The airbox part I get. I was more curious about the Rube Goldberg fuel lines.


----------



## muttwagon (Sep 21, 2000)

*Re: Show me some clean JH motors! (Tom A)*


_Quote, originally posted by *Tom A* »_Do you know off the top of your head which years came with that style radiator? I want to get rid of the remote fill on my GTI.
Thanks,

wont this work? http://www.parts4vws.com/catal...253AM


----------



## Tom A (Oct 20, 2004)

*Re: Show me some clean JH motors! (sk8vet)*

Yeah, it will, looks like it should bolt right up. Thanks.
Hmm, I wonder how this one is different?
http://www.parts4vws.com/catal...1253F


----------



## muttwagon (Sep 21, 2000)

pin mount vs non-pin mount, apparently. but i have no idea what that means.


----------



## Jettaboy1884 (Jan 20, 2004)

*Re: (sk8vet)*

It's reffering to how the radiator mounts to the car.
At the bottom of the radiator, there will either be two small pins, that use rubber bushings to somewhat hold the radiator in-place, or there will be two brackets built into the lower part, and you use nuts/bolts to hold it down.
I accidentally bought one with the brackets, but I need a pin version for my Mk1 GTI...


----------



## BSD (Jul 8, 2008)

Why don't you just make your own radiator mounts? That allows you to tuck the radiator in more anyways.
( or just get the filler neck coupler on summit )
Steve-


----------



## Jettaboy1884 (Jan 20, 2004)

*Re: (BSD)*

The only thing that would bother me about tucking in the radiator is that with this style, you'd end up having to make a notch or hole in the upper radiator support to have room to remove the filler cap. Not a big deal really, but some people probably don't like hacking into the OEM metal...


----------



## muttwagon (Sep 21, 2000)

*Re: (BSD)*


_Quote, originally posted by *BSD* »_http://forums.vwvortex.com/zerothread?id=4379715
No need to change your radiator!
Edit!
http://www.summitracing.com/se...dds=1
Steve-


survey says... this is a no-no:
http://forums.vwvortex.com/zerothread?id=4478893


----------



## BSD (Jul 8, 2008)

Survey only has 2 opinions. For someone on the cheap, it works just fine.. I have had no issues so far with that adapter.
Steve-


----------



## Low Life (Apr 1, 2008)

*Re: (BSD)*

what happen to this thread...i wana see more!


----------



## BSD (Jul 8, 2008)

If I had internet besides work, i'd post up my bay.
Steve-


----------



## wantacad (Apr 4, 2003)

*Re: (BSD)*

Hopefully come spring time I'll be able to add a pic of mine.


----------



## mk1kjetturbo (Sep 1, 2009)

id love to lose some pipe work and cables being right hand drive i have to put up with a stupidly long clutch cable speedo cable and accelerator cable all of which can rub on the cam pulley ,what can i loose off the inlet manifold?

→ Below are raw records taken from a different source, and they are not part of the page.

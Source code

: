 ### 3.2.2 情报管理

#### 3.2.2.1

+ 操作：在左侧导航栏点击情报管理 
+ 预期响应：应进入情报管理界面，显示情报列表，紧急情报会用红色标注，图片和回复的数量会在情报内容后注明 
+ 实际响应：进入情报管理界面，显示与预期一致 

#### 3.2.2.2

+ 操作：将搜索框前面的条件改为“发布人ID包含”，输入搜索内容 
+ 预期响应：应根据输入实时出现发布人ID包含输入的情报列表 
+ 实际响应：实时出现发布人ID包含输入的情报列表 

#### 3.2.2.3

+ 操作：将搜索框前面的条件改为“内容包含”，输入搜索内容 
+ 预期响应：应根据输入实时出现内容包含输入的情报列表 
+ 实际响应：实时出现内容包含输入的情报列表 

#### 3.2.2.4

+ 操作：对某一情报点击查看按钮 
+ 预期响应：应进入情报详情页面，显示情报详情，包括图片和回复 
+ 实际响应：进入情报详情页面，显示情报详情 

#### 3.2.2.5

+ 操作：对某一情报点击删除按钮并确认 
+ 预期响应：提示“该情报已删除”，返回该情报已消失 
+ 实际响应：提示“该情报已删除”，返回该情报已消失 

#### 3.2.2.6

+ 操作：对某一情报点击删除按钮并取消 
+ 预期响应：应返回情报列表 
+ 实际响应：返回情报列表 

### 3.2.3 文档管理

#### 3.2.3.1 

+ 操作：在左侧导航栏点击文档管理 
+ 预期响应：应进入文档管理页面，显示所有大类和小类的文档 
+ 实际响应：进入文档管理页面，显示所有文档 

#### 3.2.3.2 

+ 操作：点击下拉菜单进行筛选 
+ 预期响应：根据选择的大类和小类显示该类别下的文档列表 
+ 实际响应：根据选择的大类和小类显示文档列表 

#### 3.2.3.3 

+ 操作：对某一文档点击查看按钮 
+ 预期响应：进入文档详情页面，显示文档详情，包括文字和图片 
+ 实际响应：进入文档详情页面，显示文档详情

_Modified by mk1kjetturbo at 12:22 PM 9-1-2009_


----------



## rooftoplounge (Sep 11, 2009)

*Re: Clean?*

Hey all,
I'm in the middle of putting my bucket back together. I no longer have to take my ride through emissions and I'd like to know what I can remove but still keep it running right? Can anyone point me in the right direction? Thanks!


----------



## iamdagerman (Feb 19, 2006)

*Re: Show me some clean JH motors! (sk8vet)*


----------



## Mark0ne (May 19, 2012)

It's all right.


----------



## ps2375 (Aug 13, 2003)

Southcross said:


> _Quote, originally posted by *Longitudinal* »_
> This may be the strangest EFI install I have ever seen. Any particular reason you did it this way?
> 
> 
> kind of neat actually... gutted a CIS-E fuel dizzy to allow the use of the stock air box. the fuel lines are funky though LOL





Longitudinal said:


> _Quote, originally posted by *Southcross* »_
> kind of neat actually... gutted a CIS-E fuel dizzy to allow the use of the stock air box. the fuel lines are funky though LOL
> 
> The airbox part I get. I was more curious about the Rube Goldberg fuel lines.




I apparently missed these replies, I did the fuel lines this way cause I just went off the factory connections w/o having to cut any lines and it also allowed me to keep the fuel filter in the factory location. And I didn't want to route the fuel lines behind the motor over the exhaust manifold.

I have since changed the coil type and moved it's mounting location. I am planning the next motor, RV block, ABA head, AEG intake manifold, and keeping the current TB and airbox.


----------



## Glegor (Mar 31, 2008)

was the car originally diesel?

that would explain the fuel lines being on the pass side..

i like how you did the fuel lines.. you bent the lines nicely, and used rubber insolated clamps as well..


----------



## ps2375 (Aug 13, 2003)

Glegor said:


> was the car originally diesel?
> 
> that would explain the fuel lines being on the pass side..
> 
> i like how you did the fuel lines.. you bent the lines nicely, and used rubber insolated clamps as well..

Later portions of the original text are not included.